Sustainability presents a similar test. For many companies, ESG has moved from voluntary reporting to regulated disclosure, investor scrutiny and board-level risk management. KPMG’s research highlights gaps in readiness, including organisations that are not yet prepared to have ESG data independently assured or to quantify the financial impact of sustainability issues. This creates both a market opportunity and a responsibility for professional services firms. Assurance over non-financial information needs rigour, systems and evidence comparable to established financial reporting disciplines. KPMG has invested in ESG services, published maturity research, worked with technology partners and launched programmes aimed at climate, nature and transition challenges. It has also reported on its own impact plan and sustainability commitments. These activities sit within a broader industry challenge: rebuilding confidence at a time when stakeholders are sceptical of unsupported claims. For management teams, the message is clear. Sustainability reporting, AI adoption and risk management cannot be separated from commercial strategy. They require reliable data, clear ownership and advice grounded in operational reality.
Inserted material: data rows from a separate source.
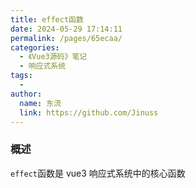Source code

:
 ```yaml
---
title: effect函数
date: 2024-05-29 17:14:11
permalink: /pages/65ecaa/
categories:
  - 《Vue3源码》笔记
  - 响应式系统
tags:
  -
author:
  name: 东流
  link: https://github.com/Jinuss
---
```


### 概述

`effect`函数是 vue3 响应式系统中的核心函数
KPMG’s history suggests that professional services firms endure by adapting without abandoning public trust principles. Its current investments in artificial intelligence, audit quality and ESG assurance reflect that continuing responsibility. For clients, the value lies in practical judgement, not technology adopted for its own sake. The next chapter will test how consistently KPMG firms convert expertise into measurable confidence globally. That challenge is demanding, but it is also where the organisation has historically competed best.